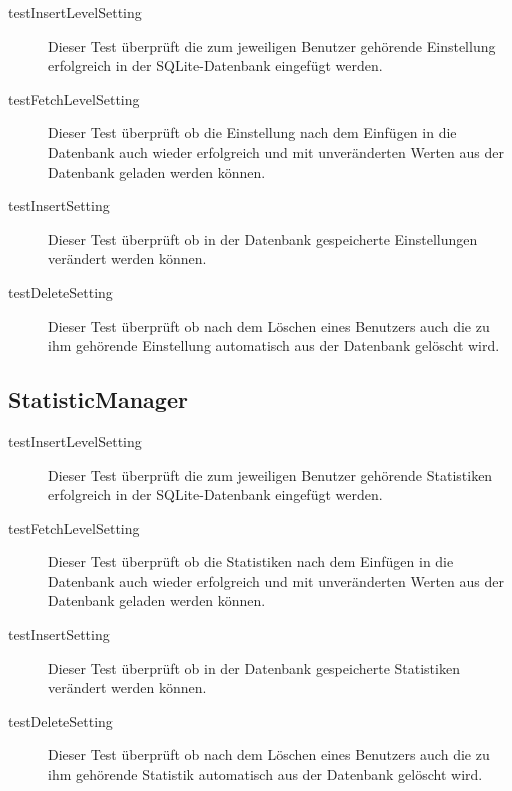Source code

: \begin{description}

\item[testInsertLevelSetting]
Dieser Test überprüft die zum jeweiligen Benutzer gehörende Einstellung erfolgreich in der SQLite-Datenbank eingefügt werden. 

\item[testFetchLevelSetting]
Dieser Test überprüft ob die Einstellung nach dem Einfügen in die Datenbank auch wieder erfolgreich und mit unveränderten Werten aus der Datenbank geladen werden können.

\item[testInsertSetting]
Dieser Test überprüft ob in der Datenbank gespeicherte Einstellungen verändert werden können.

\item[testDeleteSetting]
Dieser Test überprüft ob nach dem Löschen eines Benutzers auch die zu ihm gehörende Einstellung automatisch aus der Datenbank gelöscht wird.

\end{description}

\subsection{StatisticManager}

\begin{description}

\item[testInsertLevelSetting]
Dieser Test überprüft die zum jeweiligen Benutzer gehörende Statistiken erfolgreich in der SQLite-Datenbank eingefügt werden. 

\item[testFetchLevelSetting]
Dieser Test überprüft ob die Statistiken nach dem Einfügen in die Datenbank auch wieder erfolgreich und mit unveränderten Werten aus der Datenbank geladen werden können.

\item[testInsertSetting]
Dieser Test überprüft ob in der Datenbank gespeicherte Statistiken verändert werden können.

\item[testDeleteSetting]
Dieser Test überprüft ob nach dem Löschen eines Benutzers auch die zu ihm gehörende Statistik automatisch aus der Datenbank gelöscht wird.

\end{description}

========

→ **Action item**: Beginning with the line that holds "Statistiken verändert werden können.", copy the entries exactly to their last line, and leave out every earlier line.

→ **Answer space**:
Dieser Test überprüft ob in der Datenbank gespeicherte Statistiken verändert werden können.

\item[testDeleteSetting]
Dieser Test überprüft ob nach dem Löschen eines Benutzers auch die zu ihm gehörende Statistik automatisch aus der Datenbank gelöscht wird.

\end{description}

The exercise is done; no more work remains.